[Stored data]
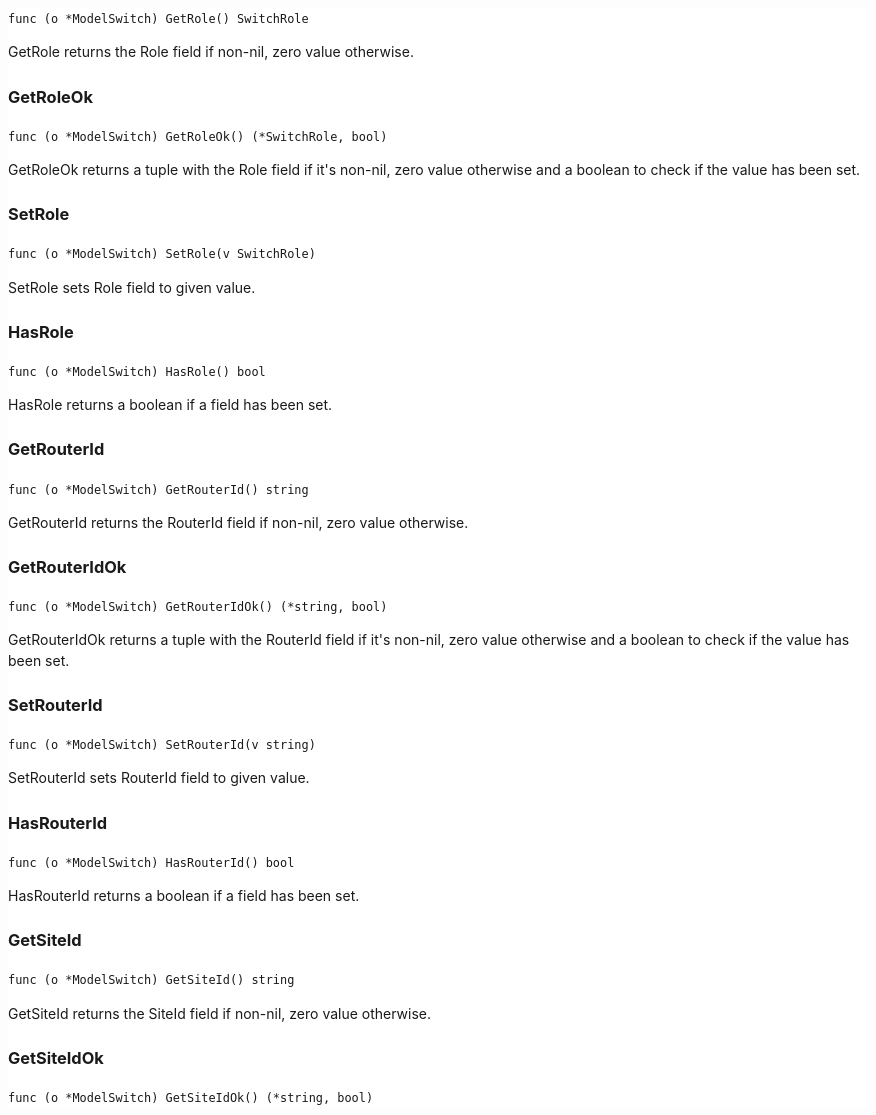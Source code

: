 `func (o *ModelSwitch) GetRole() SwitchRole`

GetRole returns the Role field if non-nil, zero value otherwise.

### GetRoleOk

`func (o *ModelSwitch) GetRoleOk() (*SwitchRole, bool)`

GetRoleOk returns a tuple with the Role field if it's non-nil, zero value otherwise
and a boolean to check if the value has been set.

### SetRole

`func (o *ModelSwitch) SetRole(v SwitchRole)`

SetRole sets Role field to given value.

### HasRole

`func (o *ModelSwitch) HasRole() bool`

HasRole returns a boolean if a field has been set.

### GetRouterId

`func (o *ModelSwitch) GetRouterId() string`

GetRouterId returns the RouterId field if non-nil, zero value otherwise.

### GetRouterIdOk

`func (o *ModelSwitch) GetRouterIdOk() (*string, bool)`

GetRouterIdOk returns a tuple with the RouterId field if it's non-nil, zero value otherwise
and a boolean to check if the value has been set.

### SetRouterId

`func (o *ModelSwitch) SetRouterId(v string)`

SetRouterId sets RouterId field to given value.

### HasRouterId

`func (o *ModelSwitch) HasRouterId() bool`

HasRouterId returns a boolean if a field has been set.

### GetSiteId

`func (o *ModelSwitch) GetSiteId() string`

GetSiteId returns the SiteId field if non-nil, zero value otherwise.

### GetSiteIdOk

`func (o *ModelSwitch) GetSiteIdOk() (*string, bool)`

→ TASK INSTRUCTIONS: Copy out every entry exactly as written, but not the pictures.

→ YOUR RESPONSE:
Source code

: `func (o *ModelSwitch) GetRole() SwitchRole`

GetRole returns the Role field if non-nil, zero value otherwise.

### GetRoleOk

`func (o *ModelSwitch) GetRoleOk() (*SwitchRole, bool)`

GetRoleOk returns a tuple with the Role field if it's non-nil, zero value otherwise
and a boolean to check if the value has been set.

### SetRole

`func (o *ModelSwitch) SetRole(v SwitchRole)`

SetRole sets Role field to given value.

### HasRole

`func (o *ModelSwitch) HasRole() bool`

HasRole returns a boolean if a field has been set.

### GetRouterId

`func (o *ModelSwitch) GetRouterId() string`

GetRouterId returns the RouterId field if non-nil, zero value otherwise.

### GetRouterIdOk

`func (o *ModelSwitch) GetRouterIdOk() (*string, bool)`

GetRouterIdOk returns a tuple with the RouterId field if it's non-nil, zero value otherwise
and a boolean to check if the value has been set.

### SetRouterId

`func (o *ModelSwitch) SetRouterId(v string)`

SetRouterId sets RouterId field to given value.

### HasRouterId

`func (o *ModelSwitch) HasRouterId() bool`

HasRouterId returns a boolean if a field has been set.

### GetSiteId

`func (o *ModelSwitch) GetSiteId() string`

GetSiteId returns the SiteId field if non-nil, zero value otherwise.

### GetSiteIdOk

`func (o *ModelSwitch) GetSiteIdOk() (*string, bool)`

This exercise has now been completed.